Extracted entries
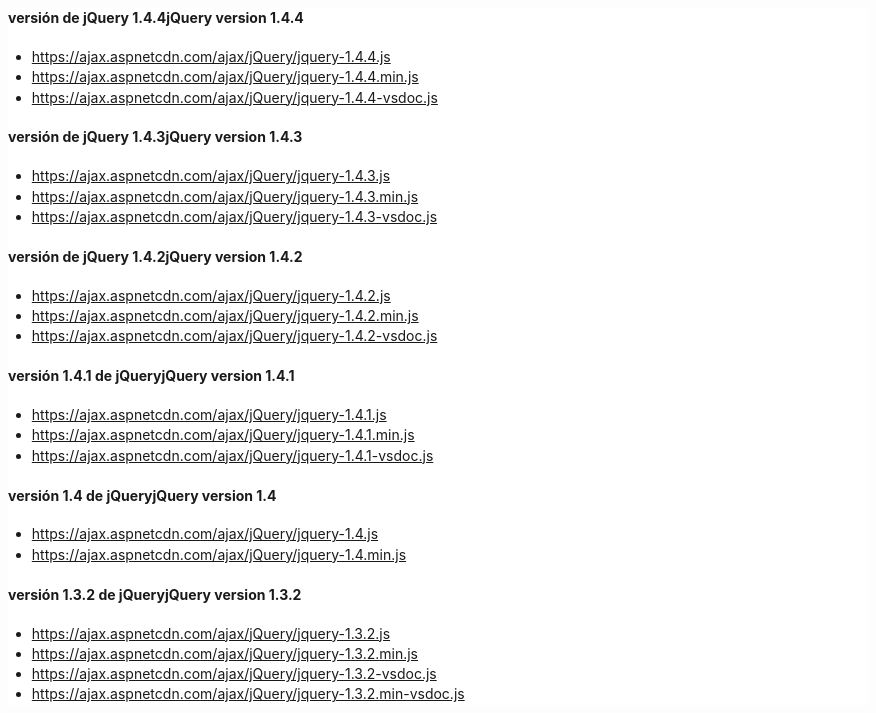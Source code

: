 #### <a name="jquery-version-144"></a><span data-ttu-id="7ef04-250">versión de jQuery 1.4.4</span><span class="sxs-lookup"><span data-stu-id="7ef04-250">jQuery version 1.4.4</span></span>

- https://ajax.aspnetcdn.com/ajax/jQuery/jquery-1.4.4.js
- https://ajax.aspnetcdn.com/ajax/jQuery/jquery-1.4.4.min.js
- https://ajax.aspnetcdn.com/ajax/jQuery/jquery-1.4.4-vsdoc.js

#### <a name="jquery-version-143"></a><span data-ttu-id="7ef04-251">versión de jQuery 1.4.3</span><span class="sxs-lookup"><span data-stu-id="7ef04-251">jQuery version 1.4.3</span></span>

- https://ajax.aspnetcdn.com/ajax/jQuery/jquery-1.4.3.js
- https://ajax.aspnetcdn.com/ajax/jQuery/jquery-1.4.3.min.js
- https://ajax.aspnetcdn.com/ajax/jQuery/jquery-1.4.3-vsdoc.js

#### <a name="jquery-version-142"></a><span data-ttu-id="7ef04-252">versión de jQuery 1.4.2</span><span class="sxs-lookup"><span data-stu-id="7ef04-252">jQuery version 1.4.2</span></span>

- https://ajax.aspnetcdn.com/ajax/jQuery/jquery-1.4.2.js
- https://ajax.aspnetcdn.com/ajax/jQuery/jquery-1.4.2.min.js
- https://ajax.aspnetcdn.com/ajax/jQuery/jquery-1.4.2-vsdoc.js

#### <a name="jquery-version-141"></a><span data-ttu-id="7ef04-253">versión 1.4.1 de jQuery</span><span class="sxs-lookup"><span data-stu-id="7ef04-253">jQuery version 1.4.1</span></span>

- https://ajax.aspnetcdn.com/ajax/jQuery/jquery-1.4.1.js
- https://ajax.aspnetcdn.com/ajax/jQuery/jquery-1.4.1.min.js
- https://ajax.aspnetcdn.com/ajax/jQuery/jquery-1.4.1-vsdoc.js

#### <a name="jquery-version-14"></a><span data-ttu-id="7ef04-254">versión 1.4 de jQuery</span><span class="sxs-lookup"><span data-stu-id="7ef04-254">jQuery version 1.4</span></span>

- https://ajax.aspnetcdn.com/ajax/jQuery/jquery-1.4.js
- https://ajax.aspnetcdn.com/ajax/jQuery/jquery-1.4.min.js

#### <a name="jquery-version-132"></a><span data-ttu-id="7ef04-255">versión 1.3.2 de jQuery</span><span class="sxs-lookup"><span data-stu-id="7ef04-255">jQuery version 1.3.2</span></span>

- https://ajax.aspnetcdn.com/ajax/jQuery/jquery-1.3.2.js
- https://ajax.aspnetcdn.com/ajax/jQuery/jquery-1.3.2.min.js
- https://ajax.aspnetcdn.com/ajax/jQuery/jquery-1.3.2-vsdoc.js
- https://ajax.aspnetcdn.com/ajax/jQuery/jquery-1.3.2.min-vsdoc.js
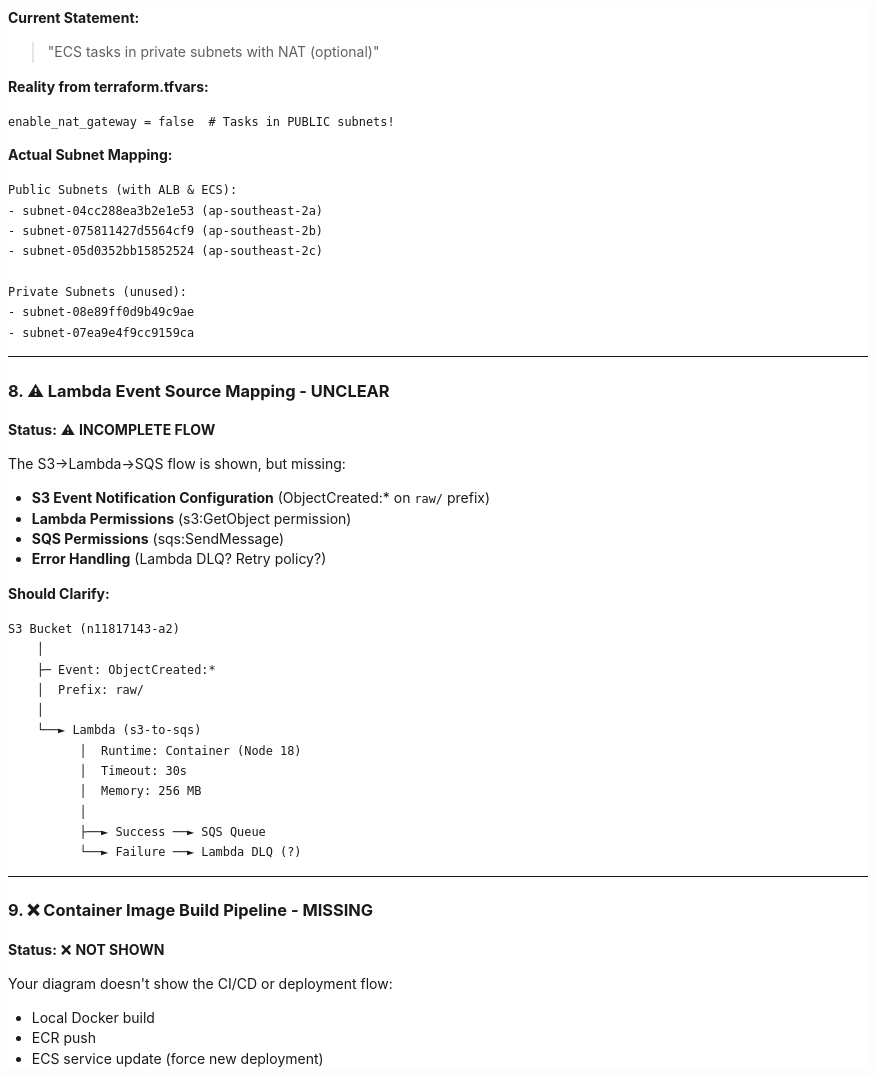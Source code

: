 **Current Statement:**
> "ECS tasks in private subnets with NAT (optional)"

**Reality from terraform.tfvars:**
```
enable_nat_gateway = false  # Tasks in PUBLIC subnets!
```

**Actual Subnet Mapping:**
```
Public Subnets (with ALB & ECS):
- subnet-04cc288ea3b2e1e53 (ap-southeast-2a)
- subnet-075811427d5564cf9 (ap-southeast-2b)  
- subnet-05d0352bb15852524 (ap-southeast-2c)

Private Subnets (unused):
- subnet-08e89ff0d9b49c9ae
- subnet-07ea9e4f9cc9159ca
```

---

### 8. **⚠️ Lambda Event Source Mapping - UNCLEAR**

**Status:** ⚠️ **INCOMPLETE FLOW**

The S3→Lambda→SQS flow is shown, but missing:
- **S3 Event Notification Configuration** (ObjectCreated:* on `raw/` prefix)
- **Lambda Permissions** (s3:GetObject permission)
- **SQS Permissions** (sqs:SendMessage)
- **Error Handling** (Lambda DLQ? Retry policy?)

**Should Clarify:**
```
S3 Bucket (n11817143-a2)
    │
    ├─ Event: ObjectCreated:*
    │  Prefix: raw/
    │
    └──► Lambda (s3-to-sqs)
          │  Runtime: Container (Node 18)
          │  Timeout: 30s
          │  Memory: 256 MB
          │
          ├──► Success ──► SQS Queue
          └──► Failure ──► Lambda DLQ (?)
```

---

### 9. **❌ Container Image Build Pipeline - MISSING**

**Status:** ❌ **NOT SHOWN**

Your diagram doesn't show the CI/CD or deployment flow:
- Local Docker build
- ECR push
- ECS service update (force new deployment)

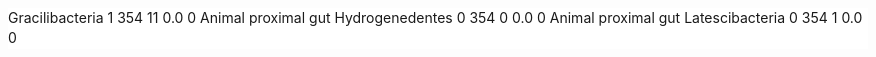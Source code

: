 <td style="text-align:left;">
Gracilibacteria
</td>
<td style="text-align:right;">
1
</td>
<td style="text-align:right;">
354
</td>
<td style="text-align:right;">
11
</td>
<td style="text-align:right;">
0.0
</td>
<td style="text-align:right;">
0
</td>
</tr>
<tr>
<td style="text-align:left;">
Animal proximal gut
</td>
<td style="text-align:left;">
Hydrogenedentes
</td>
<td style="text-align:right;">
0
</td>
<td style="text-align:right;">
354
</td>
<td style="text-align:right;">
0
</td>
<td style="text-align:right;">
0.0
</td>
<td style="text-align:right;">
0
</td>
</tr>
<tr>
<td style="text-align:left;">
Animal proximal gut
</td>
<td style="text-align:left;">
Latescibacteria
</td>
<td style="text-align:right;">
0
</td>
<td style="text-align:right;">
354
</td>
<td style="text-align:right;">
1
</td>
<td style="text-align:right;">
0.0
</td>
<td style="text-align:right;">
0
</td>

Assignment
Repeat the listing word for word. Leave images out.

Task result
Source code

: #### <a name="jquery-version-144"></a><span data-ttu-id="7ef04-250">versión de jQuery 1.4.4</span><span class="sxs-lookup"><span data-stu-id="7ef04-250">jQuery version 1.4.4</span></span>

- https://ajax.aspnetcdn.com/ajax/jQuery/jquery-1.4.4.js
- https://ajax.aspnetcdn.com/ajax/jQuery/jquery-1.4.4.min.js
- https://ajax.aspnetcdn.com/ajax/jQuery/jquery-1.4.4-vsdoc.js

#### <a name="jquery-version-143"></a><span data-ttu-id="7ef04-251">versión de jQuery 1.4.3</span><span class="sxs-lookup"><span data-stu-id="7ef04-251">jQuery version 1.4.3</span></span>

- https://ajax.aspnetcdn.com/ajax/jQuery/jquery-1.4.3.js
- https://ajax.aspnetcdn.com/ajax/jQuery/jquery-1.4.3.min.js
- https://ajax.aspnetcdn.com/ajax/jQuery/jquery-1.4.3-vsdoc.js

#### <a name="jquery-version-142"></a><span data-ttu-id="7ef04-252">versión de jQuery 1.4.2</span><span class="sxs-lookup"><span data-stu-id="7ef04-252">jQuery version 1.4.2</span></span>

- https://ajax.aspnetcdn.com/ajax/jQuery/jquery-1.4.2.js
- https://ajax.aspnetcdn.com/ajax/jQuery/jquery-1.4.2.min.js
- https://ajax.aspnetcdn.com/ajax/jQuery/jquery-1.4.2-vsdoc.js

#### <a name="jquery-version-141"></a><span data-ttu-id="7ef04-253">versión 1.4.1 de jQuery</span><span class="sxs-lookup"><span data-stu-id="7ef04-253">jQuery version 1.4.1</span></span>

- https://ajax.aspnetcdn.com/ajax/jQuery/jquery-1.4.1.js
- https://ajax.aspnetcdn.com/ajax/jQuery/jquery-1.4.1.min.js
- https://ajax.aspnetcdn.com/ajax/jQuery/jquery-1.4.1-vsdoc.js

#### <a name="jquery-version-14"></a><span data-ttu-id="7ef04-254">versión 1.4 de jQuery</span><span class="sxs-lookup"><span data-stu-id="7ef04-254">jQuery version 1.4</span></span>

- https://ajax.aspnetcdn.com/ajax/jQuery/jquery-1.4.js
- https://ajax.aspnetcdn.com/ajax/jQuery/jquery-1.4.min.js

#### <a name="jquery-version-132"></a><span data-ttu-id="7ef04-255">versión 1.3.2 de jQuery</span><span class="sxs-lookup"><span data-stu-id="7ef04-255">jQuery version 1.3.2</span></span>

- https://ajax.aspnetcdn.com/ajax/jQuery/jquery-1.3.2.js
- https://ajax.aspnetcdn.com/ajax/jQuery/jquery-1.3.2.min.js
- https://ajax.aspnetcdn.com/ajax/jQuery/jquery-1.3.2-vsdoc.js
- https://ajax.aspnetcdn.com/ajax/jQuery/jquery-1.3.2.min-vsdoc.js
Source code

: **Current Statement:**
> "ECS tasks in private subnets with NAT (optional)"

**Reality from terraform.tfvars:**
```
enable_nat_gateway = false  # Tasks in PUBLIC subnets!
```

**Actual Subnet Mapping:**
```
Public Subnets (with ALB & ECS):
- subnet-04cc288ea3b2e1e53 (ap-southeast-2a)
- subnet-075811427d5564cf9 (ap-southeast-2b)  
- subnet-05d0352bb15852524 (ap-southeast-2c)

Private Subnets (unused):
- subnet-08e89ff0d9b49c9ae
- subnet-07ea9e4f9cc9159ca
```

---

### 8. **⚠️ Lambda Event Source Mapping - UNCLEAR**

**Status:** ⚠️ **INCOMPLETE FLOW**

The S3→Lambda→SQS flow is shown, but missing:
- **S3 Event Notification Configuration** (ObjectCreated:* on `raw/` prefix)
- **Lambda Permissions** (s3:GetObject permission)
- **SQS Permissions** (sqs:SendMessage)
- **Error Handling** (Lambda DLQ? Retry policy?)

**Should Clarify:**
```
S3 Bucket (n11817143-a2)
    │
    ├─ Event: ObjectCreated:*
    │  Prefix: raw/
    │
    └──► Lambda (s3-to-sqs)
          │  Runtime: Container (Node 18)
          │  Timeout: 30s
          │  Memory: 256 MB
          │
          ├──► Success ──► SQS Queue
          └──► Failure ──► Lambda DLQ (?)
```

---

### 9. **❌ Container Image Build Pipeline - MISSING**

**Status:** ❌ **NOT SHOWN**

Your diagram doesn't show the CI/CD or deployment flow:
- Local Docker build
- ECR push
- ECS service update (force new deployment)

Source code

: <td style="text-align:left;">
Gracilibacteria
</td>
<td style="text-align:right;">
1
</td>
<td style="text-align:right;">
354
</td>
<td style="text-align:right;">
11
</td>
<td style="text-align:right;">
0.0
</td>
<td style="text-align:right;">
0
</td>
</tr>
<tr>
<td style="text-align:left;">
Animal proximal gut
</td>
<td style="text-align:left;">
Hydrogenedentes
</td>
<td style="text-align:right;">
0
</td>
<td style="text-align:right;">
354
</td>
<td style="text-align:right;">
0
</td>
<td style="text-align:right;">
0.0
</td>
<td style="text-align:right;">
0
</td>
</tr>
<tr>
<td style="text-align:left;">
Animal proximal gut
</td>
<td style="text-align:left;">
Latescibacteria
</td>
<td style="text-align:right;">
0
</td>
<td style="text-align:right;">
354
</td>
<td style="text-align:right;">
1
</td>
<td style="text-align:right;">
0.0
</td>
<td style="text-align:right;">
0
</td>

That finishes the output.